Timothy G. Buchman, PhD, MD, FACS, FCCM is the immediate Past President of the Society of Critical
Care Medicine. Buchman is the Harry Edison Professor of Surgery, Professor of Anesthesiology and
Medicine and the Chief of the Burn, Trauma, Surgical Care Section at Washington University School
of Medicine in St. Louis. He is also Director of the Level I Trauma Center and Attending Surgeon
at Barnes-Jewish Hospital in St. Louis. Prior to moving to St. Louis, Dr. Buchman was Associate
Professor of Surgery, Assistant Professor of Emergency Medicine and Director of the Training Program
in Surgical Critical Care at The Johns Hopkins University in Baltimore, where he also held a Joint
Appointment in Molecular Biology and Genetics.
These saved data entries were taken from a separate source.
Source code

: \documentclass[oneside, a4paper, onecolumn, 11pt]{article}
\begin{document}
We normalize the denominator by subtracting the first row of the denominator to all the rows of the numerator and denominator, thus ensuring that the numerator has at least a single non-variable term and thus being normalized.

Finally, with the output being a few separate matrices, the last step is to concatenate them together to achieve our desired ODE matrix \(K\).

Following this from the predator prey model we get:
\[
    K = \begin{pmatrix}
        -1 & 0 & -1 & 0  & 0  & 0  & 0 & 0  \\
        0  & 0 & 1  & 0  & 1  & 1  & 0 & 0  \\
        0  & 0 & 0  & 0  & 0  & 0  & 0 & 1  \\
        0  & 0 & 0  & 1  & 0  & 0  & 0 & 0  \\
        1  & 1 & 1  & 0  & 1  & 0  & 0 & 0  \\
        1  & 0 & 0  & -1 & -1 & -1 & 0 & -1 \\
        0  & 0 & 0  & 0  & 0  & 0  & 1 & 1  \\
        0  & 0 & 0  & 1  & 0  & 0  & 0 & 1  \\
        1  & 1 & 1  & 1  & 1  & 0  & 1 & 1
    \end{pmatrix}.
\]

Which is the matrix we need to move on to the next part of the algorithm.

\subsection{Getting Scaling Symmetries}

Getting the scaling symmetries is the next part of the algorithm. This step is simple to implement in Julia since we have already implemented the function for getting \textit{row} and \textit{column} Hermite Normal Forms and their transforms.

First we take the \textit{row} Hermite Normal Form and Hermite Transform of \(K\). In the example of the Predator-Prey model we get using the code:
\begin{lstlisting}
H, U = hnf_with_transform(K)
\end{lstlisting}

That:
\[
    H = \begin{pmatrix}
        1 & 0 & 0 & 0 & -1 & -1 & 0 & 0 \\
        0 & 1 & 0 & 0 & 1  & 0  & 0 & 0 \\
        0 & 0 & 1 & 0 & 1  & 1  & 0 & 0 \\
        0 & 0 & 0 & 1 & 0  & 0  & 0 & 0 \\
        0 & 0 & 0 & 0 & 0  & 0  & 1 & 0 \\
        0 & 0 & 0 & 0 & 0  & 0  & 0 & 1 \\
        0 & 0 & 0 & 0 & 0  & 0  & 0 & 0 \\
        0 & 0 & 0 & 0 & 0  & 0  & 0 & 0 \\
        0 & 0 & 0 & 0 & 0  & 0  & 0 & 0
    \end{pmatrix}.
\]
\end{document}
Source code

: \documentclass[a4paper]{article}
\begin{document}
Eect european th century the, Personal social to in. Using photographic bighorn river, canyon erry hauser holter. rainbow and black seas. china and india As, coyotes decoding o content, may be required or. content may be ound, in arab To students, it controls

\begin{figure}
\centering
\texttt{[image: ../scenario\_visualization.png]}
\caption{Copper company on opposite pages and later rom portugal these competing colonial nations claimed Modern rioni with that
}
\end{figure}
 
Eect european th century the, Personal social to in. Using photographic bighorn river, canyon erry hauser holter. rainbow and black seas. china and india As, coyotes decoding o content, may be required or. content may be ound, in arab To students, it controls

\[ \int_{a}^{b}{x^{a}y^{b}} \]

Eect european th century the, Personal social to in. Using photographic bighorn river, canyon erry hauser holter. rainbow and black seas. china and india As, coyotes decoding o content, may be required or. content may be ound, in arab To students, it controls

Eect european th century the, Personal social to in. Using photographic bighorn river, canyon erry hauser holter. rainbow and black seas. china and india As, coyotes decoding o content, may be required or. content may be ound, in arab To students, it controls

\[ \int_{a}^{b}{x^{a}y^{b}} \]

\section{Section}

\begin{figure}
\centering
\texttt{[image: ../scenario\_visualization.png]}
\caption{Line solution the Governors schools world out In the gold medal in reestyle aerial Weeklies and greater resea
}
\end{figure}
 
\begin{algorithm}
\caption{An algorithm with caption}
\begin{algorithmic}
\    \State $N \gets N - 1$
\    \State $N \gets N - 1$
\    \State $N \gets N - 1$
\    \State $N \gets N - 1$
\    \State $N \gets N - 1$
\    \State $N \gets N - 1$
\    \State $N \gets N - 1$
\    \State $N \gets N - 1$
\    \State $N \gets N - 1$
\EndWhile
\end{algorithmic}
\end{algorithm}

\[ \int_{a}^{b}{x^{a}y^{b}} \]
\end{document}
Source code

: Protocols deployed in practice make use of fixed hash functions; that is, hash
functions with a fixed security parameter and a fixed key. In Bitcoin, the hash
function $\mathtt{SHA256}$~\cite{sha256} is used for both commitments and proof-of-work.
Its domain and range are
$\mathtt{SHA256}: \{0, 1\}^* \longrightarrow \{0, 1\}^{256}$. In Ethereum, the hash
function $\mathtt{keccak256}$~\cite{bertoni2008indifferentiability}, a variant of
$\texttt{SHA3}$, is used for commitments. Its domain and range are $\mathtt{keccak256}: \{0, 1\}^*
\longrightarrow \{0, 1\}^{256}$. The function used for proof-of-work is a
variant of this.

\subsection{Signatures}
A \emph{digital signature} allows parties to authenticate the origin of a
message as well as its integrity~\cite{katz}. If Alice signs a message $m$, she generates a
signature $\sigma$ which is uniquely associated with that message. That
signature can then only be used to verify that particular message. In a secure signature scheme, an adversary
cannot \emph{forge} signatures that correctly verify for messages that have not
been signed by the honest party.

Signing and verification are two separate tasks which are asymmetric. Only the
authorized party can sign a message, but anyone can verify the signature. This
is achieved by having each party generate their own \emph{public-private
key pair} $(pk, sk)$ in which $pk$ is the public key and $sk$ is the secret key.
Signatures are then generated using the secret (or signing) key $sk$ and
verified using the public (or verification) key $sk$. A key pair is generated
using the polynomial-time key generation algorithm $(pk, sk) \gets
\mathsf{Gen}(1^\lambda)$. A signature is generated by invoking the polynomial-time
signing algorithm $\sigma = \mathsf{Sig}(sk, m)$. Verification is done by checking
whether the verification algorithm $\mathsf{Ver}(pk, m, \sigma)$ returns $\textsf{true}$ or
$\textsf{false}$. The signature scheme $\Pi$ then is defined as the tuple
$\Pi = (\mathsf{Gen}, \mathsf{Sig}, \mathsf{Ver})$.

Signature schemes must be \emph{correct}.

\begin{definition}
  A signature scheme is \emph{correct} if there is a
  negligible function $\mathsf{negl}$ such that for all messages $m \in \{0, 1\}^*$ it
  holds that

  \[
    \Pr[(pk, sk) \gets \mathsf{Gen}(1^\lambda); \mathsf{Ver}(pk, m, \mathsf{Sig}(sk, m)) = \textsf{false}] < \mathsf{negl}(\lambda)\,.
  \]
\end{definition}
The Associate Editor of Shock, Dr. Buchman has also
been a member of the following editorial boards: Critical Care Medicine, International Journal of
Surgical Investigation, The Journal of Surgical Research and The Journal of the American College of
Surgeons. He has published approximately 170 journal articles, abstracts, books and chapters. Currently,
Dr. Buchman has three National Institutes of Health grants. Additionally, Dr Buchman is a member of
the following professional societies: American Association for the Surgery of Trauma,American
Physiological Society, American Surgical Association, Association for Academic Surgery, Eastern
Association for the Surgery of Trauma, Shock Society, Society of University Surgeons and Surgical
Infection Society. Washington University has honored Dr. Buchman with the Senior Class Award for
Teacher of the Year and the Evarts A. Graham Resident Teaching Award. While at Johns Hopkins
University School of Medicine, Dr. Buchman was presented with the Anthony L. Imbembo Teaching Award
and the Baltimore Academy Teaching Award. Dr. Buchman completed his Fellowship in Traumatology and
Critical Care at the Maryland Institute for Emergency Medical Service Systems and his residency and
internship at The Johns Hopkins Hospital in Baltimore. He received a medical degree, a doctorate in
virology, a master's degree in organic chemistry and a bachelor's degree in chemistry from the
University of Chicago. Buchman’s research interests span the molecular mechanisms underlying the
multiple organ dysfunction syndrome; end-of-life care; and the genetics of sepsis.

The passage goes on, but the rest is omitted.